Case Status: On July 30, 2010, the Eleventh Circuit Court of Appeals reversed the district court, declaring the trigger provision unconstitutional, questioning both whether the public funds program furthered the government’s anti-corruption interest and whether it was narrowly tailored to further that interest.
CLC Position/Involvement: The Legal Center has been tracking this case.
Wisconsin Right to Life v. Brennan, 3:09-cv-00764 (W.D. Wisc)
Koschnick v. Doyle, 3:09-cv-00767 (W.D. Wisc)
Case Description: In December 2009, two cases were filed to challenge the trigger provisions of Wisconsin’s recently-enacted public financing program, as well as other program components. These cases have not yet been consolidated.
Case Status: Plaintiffs in Brennan moved for summary judgment on July 9, 2010; defendants cross-moved for judgment on the pleadings on the same date. The parties briefed these motions through August.
Plaintiffs in Koschnick moved for judgment on the pleadings on March 1, 2010; the state’s opposition was filed April 30, 2010.
CLC Position/Involvement: The Legal Center has been tracking this case.
State Contribution Limit Cases
Committee on JOBS, et al. v. Herrera (N.D. Calif.)

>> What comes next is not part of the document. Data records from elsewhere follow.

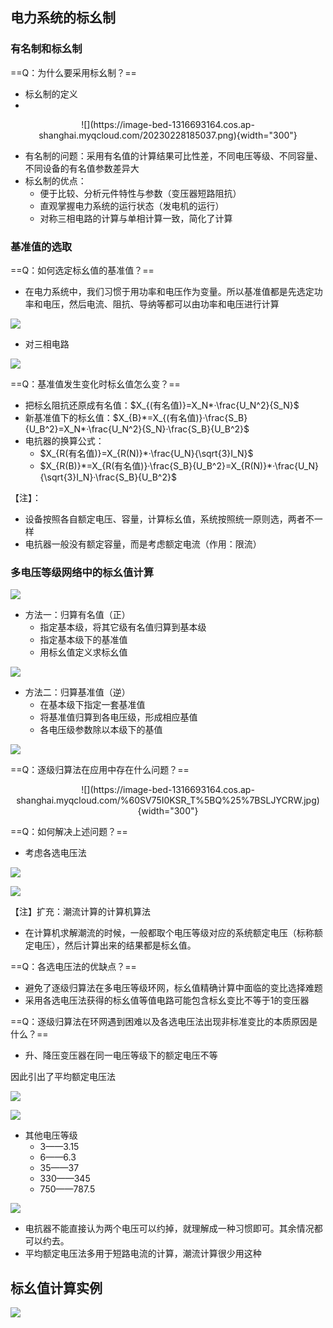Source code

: ## 电力系统的标幺制
### 有名制和标幺制
==Q：为什么要采用标幺制？==

- 标幺制的定义
- 
<center>
![](https://image-bed-1316693164.cos.ap-shanghai.myqcloud.com/20230228185037.png){width="300"}
</center>

- 有名制的问题：采用有名值的计算结果可比性差，不同电压等级、不同容量、不同设备的有名值参数差异大
- 标幺制的优点：
    - 便于比较、分析元件特性与参数（变压器短路阻抗）
    - 直观掌握电力系统的运行状态（发电机的运行）
    - 对称三相电路的计算与单相计算一致，简化了计算

### 基准值的选取
==Q：如何选定标幺值的基准值？==

- 在电力系统中，我们习惯于用功率和电压作为变量。所以基准值都是先选定功率和电压，然后电流、阻抗、导纳等都可以由功率和电压进行计算
 
![](https://image-bed-1316693164.cos.ap-shanghai.myqcloud.com/20230228185541.png)

- 对三相电路

![](https://image-bed-1316693164.cos.ap-shanghai.myqcloud.com/20230228190627.png)

==Q：基准值发生变化时标幺值怎么变？==

- 把标幺阻抗还原成有名值：$X_{(有名值)}=X_N*·\frac{U_N^2}{S_N}$
- 新基准值下的标幺值：$X_{B}*=X_{(有名值)}·\frac{S_B}{U_B^2}=X_N*·\frac{U_N^2}{S_N}·\frac{S_B}{U_B^2}$
- 电抗器的换算公式：
    - $X_{R(有名值)}=X_{R(N)}*·\frac{U_N}{\sqrt{3}I_N}$
    - $X_{R(B)}*=X_{R(有名值)}·\frac{S_B}{U_B^2}=X_{R(N)}*·\frac{U_N}{\sqrt{3}I_N}·\frac{S_B}{U_B^2}$

【注】：

- 设备按照各自额定电压、容量，计算标幺值，系统按照统一原则选，两者不一样
- 电抗器一般没有额定容量，而是考虑额定电流（作用：限流）

### 多电压等级网络中的标幺值计算

![](https://image-bed-1316693164.cos.ap-shanghai.myqcloud.com/3P0U%25G~$34Q~$P6W4O4MN9.jpg)

- 方法一：归算有名值（正）
    - 指定基本级，将其它级有名值归算到基本级
    - 指定基本级下的基准值
    - 用标幺值定义求标幺值

![](https://image-bed-1316693164.cos.ap-shanghai.myqcloud.com/W0%7DVR%60%5D%25CY0RP%60C%7D24~2I.jpg)

- 方法二：归算基准值（逆）
    - 在基本级下指定一套基准值
    - 将基准值归算到各电压级，形成相应基值
    - 各电压级参数除以本级下的基值

![](https://image-bed-1316693164.cos.ap-shanghai.myqcloud.com/T%7D_43Z0%5DA7%5BM3PUK_RV1OO.jpg)

==Q：逐级归算法在应用中存在什么问题？==

<center>
![](https://image-bed-1316693164.cos.ap-shanghai.myqcloud.com/%60SV75I0KSR_T%5BQ%25%7BSLJYCRW.jpg){width="300"}
</center>

==Q：如何解决上述问题？==

- 考虑各选电压法

![](https://image-bed-1316693164.cos.ap-shanghai.myqcloud.com/X7WO%25FB1%7D@%5B34NJ5BH4%5D3XJ.jpg)

![](https://image-bed-1316693164.cos.ap-shanghai.myqcloud.com/2G1V%7BTE%7BU%5DTTCC7EP%60F$W8.jpg)

【注】扩充：潮流计算的计算机算法

- 在计算机求解潮流的时候，一般都取个电压等级对应的系统额定电压（标称额定电压），然后计算出来的结果都是标幺值。

==Q：各选电压法的优缺点？==

- 避免了逐级归算法在多电压等级环网，标幺值精确计算中面临的变比选择难题
- 采用各选电压法获得的标幺值等值电路可能包含标幺变比不等于1的变压器

==Q：逐级归算法在环网遇到困难以及各选电压法出现非标准变比的本质原因是什么？==

- 升、降压变压器在同一电压等级下的额定电压不等

因此引出了平均额定电压法

![](https://image-bed-1316693164.cos.ap-shanghai.myqcloud.com/4RW3BYL94%7BU%7B%7BGE6$7L0UCI.jpg)

![](https://image-bed-1316693164.cos.ap-shanghai.myqcloud.com/20230228203320.png)


- 其他电压等级
    - 3——3.15
    - 6——6.3
    - 35——37
    - 330——345
    - 750——787.5


![](https://image-bed-1316693164.cos.ap-shanghai.myqcloud.com/Z%7D33V%7B95%25A6OJ_DNR0Z4A.jpg)

- 电抗器不能直接认为两个电压可以约掉，就理解成一种习惯即可。其余情况都可以约去。
- 平均额定电压法多用于短路电流的计算，潮流计算很少用这种

## 标幺值计算实例

![](https://image-bed-1316693164.cos.ap-shanghai.myqcloud.com/9I%7D50M$X64WV%7BH69A%60NOW45.jpg)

Case Description: In June 2007, two political committees filed a challenge in the U.S. District Court for the Northern District of California to the constitutionality of San Francisco’s limit on contributions to political committees that make only independent expenditures in City elections. The district court granted plaintiffs motion for a preliminary injunction enjoining the law.
Case Status: The parties are currently in settlement negotiations.

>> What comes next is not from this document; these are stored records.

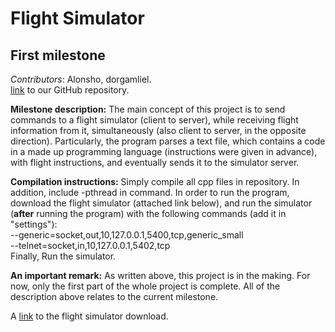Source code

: Flight Simulator
=======

First milestone
-----------
_Contributors_: Alonsho, dorgamliel.  
[link](https://github.com/Alonsho/MileStone1) to our GitHub repository.

**Milestone description:** The main concept of this project is to send commands to a flight simulator (client to server), while receiving flight information from it, simultaneously  (also client to server, in the opposite direction).
Particularly, the program parses a text file, which contains a code in a made up programming language (instructions were given in advance), with flight instructions, and eventually sends it to the simulator server.

**Compilation instructions:** Simply compile all cpp files in repository. In addition, include -pthread in command.
In order to run the program, download the flight simulator (attached link below), and run the simulator (**after** running the program) with the following commands (add it in "settings"):   
--generic=socket,out,10,127.0.0.1,5400,tcp,generic_small    
--telnet=socket,in,10,127.0.0.1,5402,tcp  
Finally, Run the simulator.


**An important remark:** As written above, this project is in the making.  For now, only the first part of the whole project is complete. All of the description above relates to the current milestone.

A [link](https://www.flightgear.org/download/) to the flight simulator download.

CLC Position/Involvement: On August 27, 2007, the Legal Center filed an amici brief on behalf of itself and four other nonprofit political reform organizations supporting the constitutionality of the San Francisco ordinance.
Iowa Right to Life (IRTL) v. Miller, 10-cv-00416 (S.D. Iowa)
Case Description: On September 7, 2010, IRTL filed suit in the U.S. District Court for the Southern District of Iowa to challenge several aspects of Iowa’s campaign finance law, including the following:
(1) The state independent expenditure disclosure requirements. Plaintiff claims such requirements are tantamount to the imposition of political committee status on groups making independent expenditures and are therefore subject to strict scrutiny.
(2) The state restriction on corporate contributions to candidates and political parties. Plaintiff also requests that the court reject the Supreme Court’s 2003 decision in Beaumont v. FEC upholding the constitutionality of corporate contribution limits.
(3) The state requirement that entities obtain annual approval from their board of directors for independent expenditures.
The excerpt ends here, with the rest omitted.